Its not about amount of content, I think. There are many dungeons and areas; its mostly that all of the content it does have feels like the same thing. This is all about design. The idea to make 'Aspects' like they exist in the game for example. HOW is it a great idea to create a system that makes EVERY legendary drop interchangeable? Another one: Armor as the one definitive stat for defense. No, you don't need to stack Resistances the olde way... just get Armor and perhaps check off one resistance type here and there, and you are done. Sorcerer? Armor. Barbarian? Get Armor. Druid? Hey, maybe stack Armor. Rogue, surely you can dodge right? Nope, Armor.
They are clearly plagued by the idea of angry community saying this or that isn't balanced enough, because then everyone might play the same meta and oh no maybe they'll hit Tier 100 too soon and leave the game! Blizzard in for the rescue: 'why don't we make everything the same, so it doesn't even matter!' Its so shortsighted, its unreal.
/rant. Also the game is uninstalled and it ain't comin back, I'm closing the Blizzard book definitively. Good memories... except not of the last decade.

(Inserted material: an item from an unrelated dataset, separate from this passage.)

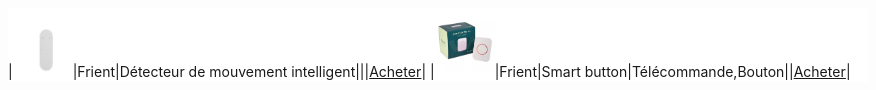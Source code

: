 |<img src="../../fr_FR/zigbee/images/frient_AS.WISZB-121.png" width="60" />|Frient|Détecteur de mouvement intelligent|||[Acheter](https://www.domadoo.fr/fr/peripheriques/5401-frient-detecteur-d-ouverture-de-porte-ou-fenetre-zigbee-30-5713594002545.html)|
|<img src="../../fr_FR/zigbee/images/frient_AS.button.png" width="60" />|Frient|Smart button|Télécommande,Bouton||[Acheter](https://www.domadoo.fr/fr/peripheriques/5808-frient-bouton-intelligent-zigbee-30.html?domid=4&id_campaign=9)|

I haven't played Diablo IV, but it does seem to be lacking in variety for character classes and balance. The loot system is also way too RNG-ish.
The thing that boggles my mind is the game only has 5 classes yet they were having problems with balance between them.
They should do what they did back in the days of Bard's Tale 1-3, World of Xeen, etc. When you make a good game, you don't need to screw around with cranking out half a dozen expansions/add-on content and can move on to an entirely new sequel.
Always curious to see how many people wouild call in sick lol
Fool me once, shame on you, fool me twice....
:banghead:
Blizzard really should have just listened to the old geezers who've been saying for ages Diablo 2 was the best Diablo ever made. It still is. Even the remaster plays better than 3 or 4. Perhaps not quite as much QoL features, but the game is just more interesting, the drops more weighty and the whole atmosphere just works better. Its so good, even in 2023 you can take the clunkier movement and other limitations for granted and just enjoy the whole progression curve until you hit a wall somewhere, which, contrary to 3 and 4, is very likely unless you follow a build guide.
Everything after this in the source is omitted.